Could you return all of the entries below exactly, minus the pictures?

Records to use Block Start

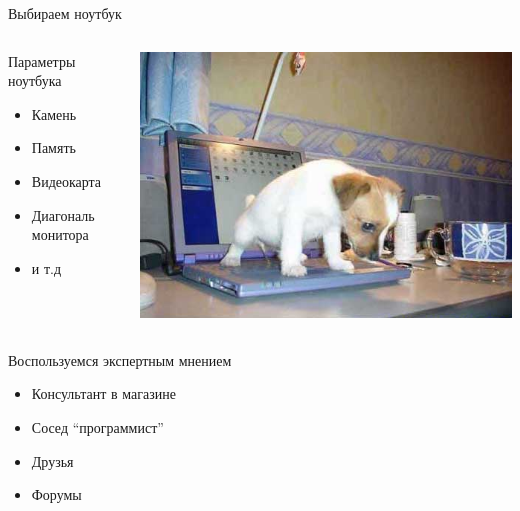 \documentclass[10pt]{beamer}
\begin{document}
\begin{frame}{Выбираем ноутбук}

\begin{columns}[C]
        \centering
        \begin{column}{.5\textwidth}
                \begin{block}{Параметры ноутбука}
                \begin{itemize}
                    \item Камень
                    \item Память
                    \item Видеокарта
                    \item Диагональ монитора
                    \item и т.д
                \end{itemize}
                \end{block}
        \end{column}%
        \begin{column}{.5\textwidth}
                \begin{center}
                    \includegraphics[scale=0.3]{images/book.jpg}
                \end{center}
        \end{column}
\end{columns}

\begin{block}{Воспользуемся экспертным мнением}
\begin{itemize}
    \item Консультант в магазине
    \item Сосед ``программист''
    \item Друзья
    \item Форумы
\end{itemize}
\end{block}

\end{frame}
\end{document}
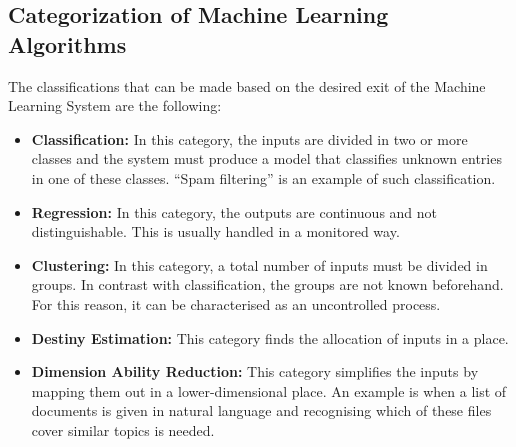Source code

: \subsection{Categorization of Machine Learning Algorithms}\label{211_ref}
The classifications that can be made based on the desired exit of the Machine Learning System are the following:\\
\begin{itemize}

	\item \textbf{Classification:} In this category, the inputs are divided in two or more classes and the system must produce a model that classifies unknown entries in one of these classes. ``Spam filtering'' is an example of such classification.
	\item \textbf{Regression:} In this category, the outputs are continuous and not distinguishable. This is usually handled in a monitored way.
	\item \textbf{Clustering:} In this category, a total number of inputs must be divided in groups. In contrast with classification, the groups are not known beforehand. For this reason, it can be characterised as an uncontrolled process.
	\item \textbf{Destiny Estimation:} This category finds the allocation of inputs in a place.
	\item \textbf{Dimension Ability Reduction:} This category simplifies the inputs by mapping them out in a lower-dimensional place. An example is when a list of documents is given in natural language and recognising which of these files cover similar topics is needed.\\

\end{itemize}

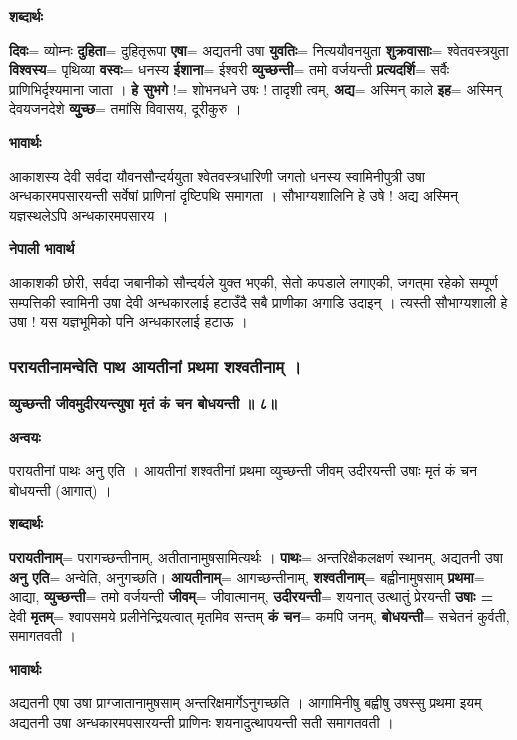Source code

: \documentclass[11pt, a5paper]{article}
\begin{document}
\textbf{शब्दार्थः}

\textbf{दिवः}= व्योम्नः \textbf{दुहिता}= दुहितृरूपा \textbf{एषा}= अद्यतनी उषा \textbf{युवतिः}= नित्ययौवनयुता \textbf{शुक्रवासाः}= श्वेतवस्त्रयुता \textbf{विश्वस्य}= पृथिव्या \textbf{वस्वः}= धनस्य \textbf{ईशाना}= ईश्वरी \textbf{व्युच्छन्ती}= तमो वर्जयन्ती \textbf{प्रत्यदर्शि}= सर्वैः प्राणिभिर्दृश्यमाना जाता । \textbf{हे सुभगे} != शोभनधने उषः ! तादृशी त्वम्, \textbf{अद्य}= अस्मिन् काले \textbf{इह}= अस्मिन् देवयजनदेशे \textbf{व्युुच्छ}= तमांसि विवासय, दूरीकुरु ।

\textbf{भावार्थः}

आकाशस्य देवी सर्वदा यौवनसौन्दर्ययुता श्वेतवस्त्रधारिणी जगतो धनस्य स्वामिनीपुत्री उषा अन्धकारमपसारयन्ती सर्वेषां प्राणिनां दृष्टिपथि समागता । सौभाग्यशालिनि हे उषे !  अद्य अस्मिन् यज्ञस्थलेऽपि अन्धकारमपसारय ।

\textbf{नेपाली भावार्थ}

आकाशकी छोरी, सर्वदा जबानीको सौन्दर्यले युक्त भएकी, सेतो कपडाले लगाएकी, जगत्‌मा रहेको सम्पूर्ण सम्पत्तिकी स्वामिनी उषा देवी अन्धकारलाई हटाउँदै सबै प्राणीका अगाडि उदाइन् । त्यस्ती सौभाग्यशाली हे उषा ! यस यज्ञभूमिको पनि अन्धकारलाई हटाऊ ।

\subsubsection{\textbf{परायतीनामन्वेति पाथ आयतीनां प्रथमा शश्वतीनाम् ।}}

\textbf{व्युच्छन्ती जीवमुदीरयन्त्युषा मृतं कं चन बोधयन्ती ॥ ८॥}

\textbf{अन्वयः}

परायतीनां पाथः अनु एति । आयतीनां शश्वतीनां प्रथमा व्युच्छन्ती जीवम् उदीरयन्ती उषाः मृतं कं चन बोधयन्ती (आगात्) ।

\textbf{शब्दार्थः}

\textbf{परायतीनाम्}= परागच्छन्तीनाम्, अतीतानामुषसामित्यर्थः । \textbf{पाथः}= अन्तरिक्षैकलक्षणं स्थानम्,  अद्यतनी उषा \textbf{अनु एति}= अन्वेति, अनुगच्छति। \textbf{आयतीनाम्}= आगच्छन्तीनाम्, \textbf{शश्वतीनाम्}= बह्वीनामुषसाम् \textbf{प्रथमा}= आद्या, \textbf{व्युच्छन्ती}= तमो वर्जयन्ती \textbf{जीवम्}= जीवात्मानम्, \textbf{उदीरयन्ती}= शयनात् उत्थातुं प्रेरयन्ती \textbf{उषाः =} देवी \textbf{मृतम्}= श्वापसमये प्रलीनेन्द्रियत्वात् मृतमिव सन्तम् \textbf{कं चन}= कमपि जनम्, \textbf{बोधयन्ती}= सचेतनं कुर्वती, समागतवती ।

\textbf{भावार्थः}

अद्यतनी एषा उषा प्राग्जातानामुषसाम् अन्तरिक्षमार्गेऽनुगच्छति । आगामिनीषु बह्वीषु उषस्सु प्रथमा इयम् अद्यतनी उषा अन्धकारमपसारयन्ती प्राणिनः शयनादुत्थापयन्ती सती समागतवती ।
\end{document}
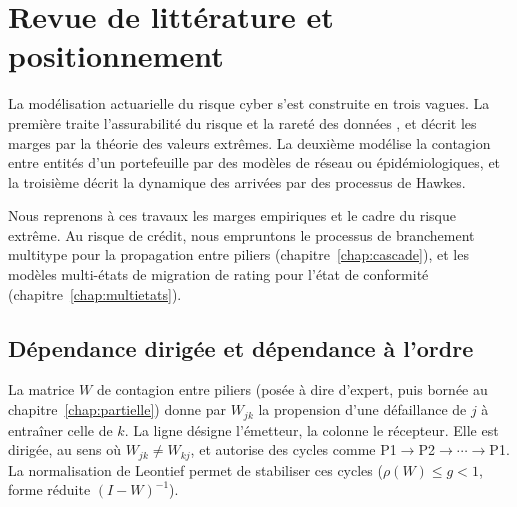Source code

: \chapter{Revue de littérature et positionnement}
\label{ch:positionnement}


La modélisation actuarielle du risque cyber s'est construite en trois vagues. La première traite
l'assurabilité du risque et la rareté des données \citep{BienerElingWirfs2015}, et décrit les
marges par la théorie des valeurs extrêmes. La deuxième modélise la contagion entre entités d'un
portefeuille par des modèles de réseau ou épidémiologiques, et la troisième décrit la dynamique des
arrivées par des processus de Hawkes.

Nous reprenons à ces travaux les marges empiriques et le cadre du risque extrême. Au risque de
crédit, nous empruntons le processus de branchement multitype pour la propagation entre piliers
(chapitre~\ref{chap:cascade}), et les modèles multi-états de migration de rating pour l'état de
conformité (chapitre~\ref{chap:multietats}). 

\section{Dépendance dirigée et dépendance à l'ordre}

La matrice $W$ de contagion entre piliers (posée à dire d'expert, puis bornée au chapitre~\ref{chap:partielle}) donne par $W_{jk}$ la propension d'une défaillance de $j$ à entraîner celle de $k$. La ligne désigne l'émetteur, la colonne le récepteur. Elle est
dirigée, au sens où $W_{jk}\neq W_{kj}$, et autorise des cycles comme P1$\to$P2$\to\cdots\to$P1. La
normalisation de Leontief permet de stabiliser ces cycles ($\rho(W)\le g<1$, forme réduite $(I-W)^{-1}$).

Records to use Block End

* Exercise answer:
 \documentclass[10pt]{beamer}
\begin{document}
\begin{frame}{Выбираем ноутбук}

\begin{columns}[C]
        \centering
        \begin{column}{.5\textwidth}
                \begin{block}{Параметры ноутбука}
                \begin{itemize}
                    \item Камень
                    \item Память
                    \item Видеокарта
                    \item Диагональ монитора
                    \item и т.д
                \end{itemize}
                \end{block}
        \end{column}%
        \begin{column}{.5\textwidth}
                \begin{center}
                    \includegraphics[scale=0.3]{images/book.jpg}
                \end{center}
        \end{column}
\end{columns}

\begin{block}{Воспользуемся экспертным мнением}
\begin{itemize}
    \item Консультант в магазине
    \item Сосед ``программист''
    \item Друзья
    \item Форумы
\end{itemize}
\end{block}

\end{frame}
\end{document}
Source code

: \subsection{Categorization of Machine Learning Algorithms}\label{211_ref}
The classifications that can be made based on the desired exit of the Machine Learning System are the following:\\
\begin{itemize}

	\item \textbf{Classification:} In this category, the inputs are divided in two or more classes and the system must produce a model that classifies unknown entries in one of these classes. ``Spam filtering'' is an example of such classification.
	\item \textbf{Regression:} In this category, the outputs are continuous and not distinguishable. This is usually handled in a monitored way.
	\item \textbf{Clustering:} In this category, a total number of inputs must be divided in groups. In contrast with classification, the groups are not known beforehand. For this reason, it can be characterised as an uncontrolled process.
	\item \textbf{Destiny Estimation:} This category finds the allocation of inputs in a place.
	\item \textbf{Dimension Ability Reduction:} This category simplifies the inputs by mapping them out in a lower-dimensional place. An example is when a list of documents is given in natural language and recognising which of these files cover similar topics is needed.\\

\end{itemize}

Source code

: \documentclass[11pt, a5paper]{article}
\begin{document}
\textbf{शब्दार्थः}

\textbf{दिवः}= व्योम्नः \textbf{दुहिता}= दुहितृरूपा \textbf{एषा}= अद्यतनी उषा \textbf{युवतिः}= नित्ययौवनयुता \textbf{शुक्रवासाः}= श्वेतवस्त्रयुता \textbf{विश्वस्य}= पृथिव्या \textbf{वस्वः}= धनस्य \textbf{ईशाना}= ईश्वरी \textbf{व्युच्छन्ती}= तमो वर्जयन्ती \textbf{प्रत्यदर्शि}= सर्वैः प्राणिभिर्दृश्यमाना जाता । \textbf{हे सुभगे} != शोभनधने उषः ! तादृशी त्वम्, \textbf{अद्य}= अस्मिन् काले \textbf{इह}= अस्मिन् देवयजनदेशे \textbf{व्युुच्छ}= तमांसि विवासय, दूरीकुरु ।

\textbf{भावार्थः}

आकाशस्य देवी सर्वदा यौवनसौन्दर्ययुता श्वेतवस्त्रधारिणी जगतो धनस्य स्वामिनीपुत्री उषा अन्धकारमपसारयन्ती सर्वेषां प्राणिनां दृष्टिपथि समागता । सौभाग्यशालिनि हे उषे !  अद्य अस्मिन् यज्ञस्थलेऽपि अन्धकारमपसारय ।

\textbf{नेपाली भावार्थ}

आकाशकी छोरी, सर्वदा जबानीको सौन्दर्यले युक्त भएकी, सेतो कपडाले लगाएकी, जगत्‌मा रहेको सम्पूर्ण सम्पत्तिकी स्वामिनी उषा देवी अन्धकारलाई हटाउँदै सबै प्राणीका अगाडि उदाइन् । त्यस्ती सौभाग्यशाली हे उषा ! यस यज्ञभूमिको पनि अन्धकारलाई हटाऊ ।

\subsubsection{\textbf{परायतीनामन्वेति पाथ आयतीनां प्रथमा शश्वतीनाम् ।}}

\textbf{व्युच्छन्ती जीवमुदीरयन्त्युषा मृतं कं चन बोधयन्ती ॥ ८॥}

\textbf{अन्वयः}

परायतीनां पाथः अनु एति । आयतीनां शश्वतीनां प्रथमा व्युच्छन्ती जीवम् उदीरयन्ती उषाः मृतं कं चन बोधयन्ती (आगात्) ।

\textbf{शब्दार्थः}

\textbf{परायतीनाम्}= परागच्छन्तीनाम्, अतीतानामुषसामित्यर्थः । \textbf{पाथः}= अन्तरिक्षैकलक्षणं स्थानम्,  अद्यतनी उषा \textbf{अनु एति}= अन्वेति, अनुगच्छति। \textbf{आयतीनाम्}= आगच्छन्तीनाम्, \textbf{शश्वतीनाम्}= बह्वीनामुषसाम् \textbf{प्रथमा}= आद्या, \textbf{व्युच्छन्ती}= तमो वर्जयन्ती \textbf{जीवम्}= जीवात्मानम्, \textbf{उदीरयन्ती}= शयनात् उत्थातुं प्रेरयन्ती \textbf{उषाः =} देवी \textbf{मृतम्}= श्वापसमये प्रलीनेन्द्रियत्वात् मृतमिव सन्तम् \textbf{कं चन}= कमपि जनम्, \textbf{बोधयन्ती}= सचेतनं कुर्वती, समागतवती ।

\textbf{भावार्थः}

अद्यतनी एषा उषा प्राग्जातानामुषसाम् अन्तरिक्षमार्गेऽनुगच्छति । आगामिनीषु बह्वीषु उषस्सु प्रथमा इयम् अद्यतनी उषा अन्धकारमपसारयन्ती प्राणिनः शयनादुत्थापयन्ती सती समागतवती ।
\end{document}
Source code

: \chapter{Revue de littérature et positionnement}
\label{ch:positionnement}


La modélisation actuarielle du risque cyber s'est construite en trois vagues. La première traite
l'assurabilité du risque et la rareté des données \citep{BienerElingWirfs2015}, et décrit les
marges par la théorie des valeurs extrêmes. La deuxième modélise la contagion entre entités d'un
portefeuille par des modèles de réseau ou épidémiologiques, et la troisième décrit la dynamique des
arrivées par des processus de Hawkes.

Nous reprenons à ces travaux les marges empiriques et le cadre du risque extrême. Au risque de
crédit, nous empruntons le processus de branchement multitype pour la propagation entre piliers
(chapitre~\ref{chap:cascade}), et les modèles multi-états de migration de rating pour l'état de
conformité (chapitre~\ref{chap:multietats}). 

\section{Dépendance dirigée et dépendance à l'ordre}

La matrice $W$ de contagion entre piliers (posée à dire d'expert, puis bornée au chapitre~\ref{chap:partielle}) donne par $W_{jk}$ la propension d'une défaillance de $j$ à entraîner celle de $k$. La ligne désigne l'émetteur, la colonne le récepteur. Elle est
dirigée, au sens où $W_{jk}\neq W_{kj}$, et autorise des cycles comme P1$\to$P2$\to\cdots\to$P1. La
normalisation de Leontief permet de stabiliser ces cycles ($\rho(W)\le g<1$, forme réduite $(I-W)^{-1}$).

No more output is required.